Civil War Narratives: Is There A Problem?

I read with great interest Dimitri’s response to a fellow blogger’s query about his recent comments about James McPherson, Doris K. Goodwin and the supposed perils of writing narrative history.  Anyone familiar with Dimitri’s entertaining and insightful blog knows that he is a voracious and careful reader of Civil War history.  As I understand it Dimitri’s concern about narrative history is its tendency on the part of authors to mislead readers by including historical assumptions that most people do not know to question or are not equipped to challenge.  That is clearly not his problem:

The narrator has wired a large board and set all the switches of controversy to
flow the storyline in a manageable direction. As a naive reader of Jean Smith [author of the biography Grant],
the switches were hidden from me and I went with the flow – with pleasure. But
as a deep reader in other areas, say the early war in the East, I can recognize
each choice the narrator makes to either highlight or suppress a controversy. I
become judgemental: is the subject being done justice by the author?

What Dimitri must mean by claiming to be a "deep reader" is his willingness to push through more demanding analytical studies where historical assumptions are explicit  rather than the implicitness of assumptions in the traditional narrative.  And once that happens it becomes difficult if not impossible to go back to the narrative approach within that particular area of interest.  I can relate to this view of things, but my problem is that even in areas that I am unfamiliar with I tend to look for the assumptions that are driving the narrative; that, however does not take away from the pleasure of reading it as I find the art of writing to be my main focus rather than simply the analytical framework underneath. 

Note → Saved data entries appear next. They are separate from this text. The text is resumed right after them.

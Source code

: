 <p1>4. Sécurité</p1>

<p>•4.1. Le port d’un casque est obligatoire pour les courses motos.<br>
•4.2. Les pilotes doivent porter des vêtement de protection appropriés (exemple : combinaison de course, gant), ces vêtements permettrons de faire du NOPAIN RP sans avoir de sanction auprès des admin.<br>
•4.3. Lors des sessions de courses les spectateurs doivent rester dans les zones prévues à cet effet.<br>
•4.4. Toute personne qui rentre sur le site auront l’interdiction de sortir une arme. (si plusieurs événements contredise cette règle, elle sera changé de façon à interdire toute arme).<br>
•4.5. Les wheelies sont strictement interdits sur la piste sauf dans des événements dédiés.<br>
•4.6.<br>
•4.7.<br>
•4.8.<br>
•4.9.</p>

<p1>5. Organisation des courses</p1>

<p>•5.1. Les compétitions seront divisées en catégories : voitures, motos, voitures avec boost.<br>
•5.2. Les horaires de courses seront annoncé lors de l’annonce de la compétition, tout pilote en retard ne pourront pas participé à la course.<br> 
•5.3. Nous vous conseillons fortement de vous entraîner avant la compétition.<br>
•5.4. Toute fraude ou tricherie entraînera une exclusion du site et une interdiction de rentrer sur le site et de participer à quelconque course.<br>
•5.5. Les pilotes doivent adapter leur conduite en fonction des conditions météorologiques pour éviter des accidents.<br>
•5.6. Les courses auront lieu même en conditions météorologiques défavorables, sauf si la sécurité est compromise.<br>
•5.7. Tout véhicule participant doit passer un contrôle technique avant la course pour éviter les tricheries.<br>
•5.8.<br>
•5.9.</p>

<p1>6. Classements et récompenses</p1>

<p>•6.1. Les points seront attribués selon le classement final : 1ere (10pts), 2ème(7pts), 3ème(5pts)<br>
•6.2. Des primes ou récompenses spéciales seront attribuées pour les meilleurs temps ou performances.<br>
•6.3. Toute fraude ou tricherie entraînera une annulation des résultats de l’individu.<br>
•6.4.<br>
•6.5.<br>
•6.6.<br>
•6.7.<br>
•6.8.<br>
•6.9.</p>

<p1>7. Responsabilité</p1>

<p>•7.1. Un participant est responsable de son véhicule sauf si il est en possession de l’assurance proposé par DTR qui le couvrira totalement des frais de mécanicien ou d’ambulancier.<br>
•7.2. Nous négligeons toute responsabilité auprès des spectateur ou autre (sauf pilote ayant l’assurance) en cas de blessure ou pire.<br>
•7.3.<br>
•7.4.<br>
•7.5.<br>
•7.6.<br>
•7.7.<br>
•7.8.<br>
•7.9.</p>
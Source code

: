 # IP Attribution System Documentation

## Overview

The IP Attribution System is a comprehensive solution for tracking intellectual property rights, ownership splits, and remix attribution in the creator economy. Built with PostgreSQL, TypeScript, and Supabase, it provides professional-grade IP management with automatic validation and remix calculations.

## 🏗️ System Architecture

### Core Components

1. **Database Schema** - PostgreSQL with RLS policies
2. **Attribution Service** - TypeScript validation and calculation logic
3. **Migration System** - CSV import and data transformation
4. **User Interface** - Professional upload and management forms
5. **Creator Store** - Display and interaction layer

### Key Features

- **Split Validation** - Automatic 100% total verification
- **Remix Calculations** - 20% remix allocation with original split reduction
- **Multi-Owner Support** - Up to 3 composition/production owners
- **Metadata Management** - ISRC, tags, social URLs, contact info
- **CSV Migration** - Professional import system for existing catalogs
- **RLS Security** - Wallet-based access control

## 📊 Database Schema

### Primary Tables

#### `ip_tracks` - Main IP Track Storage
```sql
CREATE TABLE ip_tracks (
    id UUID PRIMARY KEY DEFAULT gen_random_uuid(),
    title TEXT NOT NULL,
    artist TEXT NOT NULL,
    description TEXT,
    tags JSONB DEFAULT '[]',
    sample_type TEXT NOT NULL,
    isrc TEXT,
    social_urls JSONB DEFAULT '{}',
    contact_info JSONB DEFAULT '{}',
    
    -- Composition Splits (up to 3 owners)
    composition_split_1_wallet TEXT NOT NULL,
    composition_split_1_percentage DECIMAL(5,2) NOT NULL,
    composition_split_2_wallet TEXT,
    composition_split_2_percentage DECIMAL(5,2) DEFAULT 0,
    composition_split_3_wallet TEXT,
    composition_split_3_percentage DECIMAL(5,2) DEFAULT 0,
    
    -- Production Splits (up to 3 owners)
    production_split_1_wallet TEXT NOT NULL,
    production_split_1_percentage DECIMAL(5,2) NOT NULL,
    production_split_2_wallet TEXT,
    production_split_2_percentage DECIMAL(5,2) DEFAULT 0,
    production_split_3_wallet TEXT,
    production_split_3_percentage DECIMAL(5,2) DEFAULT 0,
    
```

Still, I find it difficult to explain the almost "pathological" obsession Dimitri has with James McPherson’s Battle Cry.  It clearly is for him the paradigm example of a bad narrative:

But the Centennial era material that McPherson aggregated in the late 1980s had
already been made stale then by 10 to 15 years of research and new discoveries.
It is now almost 20 years since this outdated-at-birth, never-revised nonfiction
was released. The book, delivering its pleasure, sets up a pathology part of
which is a standing invitation to immaturity.

For the life of me I can’t imagine what would be problematic if the only book someone read about the Civil War was McPherson’s Battle Cry.  There are two problems with this view.  First, the book was supposed to bring together scholarship from the past few decades; that was the idea behind the Oxford series.  The other problem is that Dimitri’s criticisms of the book never go beyond that narrow area of interest involving the war in the East and specifically George McClellan’s conduct of the war and his relationship with his other generals and Lincoln.  My guess is that if we could somehow revise Battle Cry by integrating scholarship by Thomas J. Rowland, Ethan Rafuse, and Joseph L. Harsh he would be just fine. 

What is even more disappointing is that Dimitri does not draw the relevant distinctions between McPherson and Smith, both of whom have engaged in very different kinds of scholarship.  Smith falls into the camp of competent historian with a narrative flair.  Don’t expect the kind of analytical flair that you would get from Grant studies by Brooks Simpson, but enjoy the read.  The problem is that if you only read Dimitri’s posts you would have to arrive at the conclusion that both individuals have built their careers on broad/popular narratives.  In the case of McPherson this would be a serious mistake.  In fact, most of his publishing career has been spent writing the kind of analytical pieces that Dimitri seems to have a preference for and yet I’ve never read on his blog anything about this.    My guess is that most of McPherson’s academic colleagues could care less about Battle Cry or even his smaller study of Antietam. 

In the end McPherson did succeed in bringing a very readable and sophisticated study of mid-nineteenth century America to a large number of readers.  Parts of it are outdated and a recent edition includes a new afterword where McPherson suggests places in the story that are in need of revising. 

So, is there really a problem?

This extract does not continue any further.